Quando o vimos pela primeira vez, logo após o primeiro confinamento, o forno estava em mau estado, votado ao mais absoluto dos abandonos. Para além de quase todo coberto de vegetação, o interior estava repleto de uma densa camada de lixo, sobretudo garrafas de vidro, latas e plásticos, supostamente depositados ao longo de vários anos por uma antiga habitante da aldeia. Ainda assim, era por demais evidente a sua imponência granítica, com destaque para o telhado com duas águas em lajes de pedra emparelhada, suportada por uma estrutura triangular composta por esteios apoiados em cachorros. De entre as cerca de meia-centena de fornos que ainda persistem em Castro Laboreiro, apenas o longínquo (e de dimensões bem mais reduzidas) do Rodeiro é que se lhe aproxima em engenho e sofisticação.
Quando a nossa casa ficou habitável o ano passado, metemos mãos à obra: nos últimos meses, devemos ter acartado mais de uma tonelada de lixo e segado uma quantidade infinda de silvas e giestas. O inverno e a primavera forçaram uma pausa nos trabalhos, mas no passado fim-de-semana com a ajuda da Leonor e do Jorge (grandes apologistas das virtudes arquitectónicas do forno), conseguimos, finalmente, concluir a empreitada.


Fornos como o da Entalada eram pontos de convergência entre rituais sagrados e profanos da vida comunitária das aldeias castrejas. Para além do fabrico do pão, serviam também de albergue temporário aos menos favorecidos e a lugar de convívio da população, tornando-os um epicentro de vida social. Havia assim uma relação íntima entre estes fornos e outros monumentos centenários (moinhos, eiras, aquedutos, pontes e estradas), sem esquecer práticas agrícolas (sobretudo o cultivo do centeio, na medida em que tanto as brandas como as inverneiras se localizam acima dos 700m, a denominada cota do milho). A grande vaga de emigração da década de 70, a proliferação de fornos particulares e, por fim, o surgimento de padeiros ambulantes com uma oferta diária de cereais exóticos acabariam por fazer desabar os pilares de toda esta vivência comunitária, da sementeira e colheita do centeio à produção de farinha e fabrico do pão. A nossa vizinha e benfeitora Duartina ainda coze ocasionalmente o tradicional (e delicioso) pão de centeio, mas no seu forno particular no Teso e não no comunitário da Entalada.

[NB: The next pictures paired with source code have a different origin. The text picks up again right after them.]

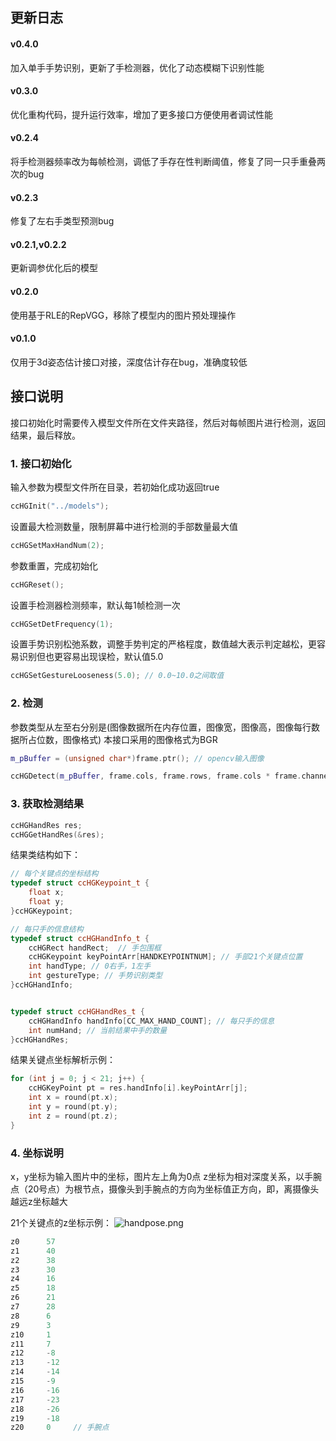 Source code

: ## 更新日志

#### v0.4.0

加入单手手势识别，更新了手检测器，优化了动态模糊下识别性能

#### v0.3.0

优化重构代码，提升运行效率，增加了更多接口方便使用者调试性能

#### v0.2.4

将手检测器频率改为每帧检测，调低了手存在性判断阈值，修复了同一只手重叠两次的bug

#### v0.2.3

修复了左右手类型预测bug

#### v0.2.1,v0.2.2

更新调参优化后的模型

#### v0.2.0

使用基于RLE的RepVGG，移除了模型内的图片预处理操作

#### v0.1.0

仅用于3d姿态估计接口对接，深度估计存在bug，准确度较低

## 接口说明

接口初始化时需要传入模型文件所在文件夹路径，然后对每帧图片进行检测，返回结果，最后释放。

### 1. 接口初始化

输入参数为模型文件所在目录，若初始化成功返回true

```c++
ccHGInit("../models");
```

设置最大检测数量，限制屏幕中进行检测的手部数量最大值

```c++
ccHGSetMaxHandNum(2);
```

参数重置，完成初始化

```c++
ccHGReset();
```

设置手检测器检测频率，默认每1帧检测一次

```c++
ccHGSetDetFrequency(1);
```

设置手势识别松弛系数，调整手势判定的严格程度，数值越大表示判定越松，更容易识别但也更容易出现误检，默认值5.0

```c++
ccHGSetGestureLooseness(5.0); // 0.0~10.0之间取值
```

### 2. 检测

参数类型从左至右分别是(图像数据所在内存位置，图像宽，图像高，图像每行数据所占位数，图像格式)
本接口采用的图像格式为BGR

```c++
m_pBuffer = (unsigned char*)frame.ptr(); // opencv输入图像

ccHGDetect(m_pBuffer, frame.cols, frame.rows, frame.cols * frame.channels(), IM_BGR);
```

### 3. 获取检测结果

```c++
ccHGHandRes res; 
ccHGGetHandRes(&res);
```

结果类结构如下：

```c++
// 每个关键点的坐标结构
typedef struct ccHGKeypoint_t {
	float x;
	float y;
}ccHGKeypoint;

// 每只手的信息结构
typedef struct ccHGHandInfo_t {
	ccHGRect handRect;	// 手包围框
	ccHGKeypoint keyPointArr[HANDKEYPOINTNUM]; // 手部21个关键点位置
	int handType; // 0右手，1左手
	int gestureType; // 手势识别类型
}ccHGHandInfo;


typedef struct ccHGHandRes_t {
	ccHGHandInfo handInfo[CC_MAX_HAND_COUNT]; // 每只手的信息
	int numHand; // 当前结果中手的数量
}ccHGHandRes;
```

结果关键点坐标解析示例：

```c++
for (int j = 0; j < 21; j++) {
    ccHGKeyPoint pt = res.handInfo[i].keyPointArr[j];
    int x = round(pt.x);
    int y = round(pt.y);
    int z = round(pt.z);
}
```

### 4. 坐标说明

x，y坐标为输入图片中的坐标，图片左上角为0点
z坐标为相对深度关系，以手腕点（20号点）为根节点，摄像头到手腕点的方向为坐标值正方向，即，离摄像头越远z坐标越大

21个关键点的z坐标示例：
![handpose.png](E:\project\pl-handpose3d\pysdk\screenshot_0.jpg)

```c++
z0      57
z1      40
z2      38
z3      30
z4      16
z5      18
z6      21
z7      28
z8      6
z9      3
z10     1
z11     7
z12     -8
z13     -12
z14     -14
z15     -9
z16     -16
z17     -23
z18     -26
z19     -18
z20     0     // 手腕点
```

O nosso pequeno esforço em salvaguardar este riquíssimo património material talvez possa vir a ser, a curto prazo (pois o tempo urge), um passo para seduzir de novo uma comunidade (bastante) envelhecida e (um tanto) desencantada a ensinar às novas gerações as práticas e os rituais tradicionais que gravitavam em torno da fornalha, borralheira e tendais do nosso mui nobre e estimado forno comunitário da Entalada. A ver vamos. Os mais novos, pelo menos, estão ávidos para aprender.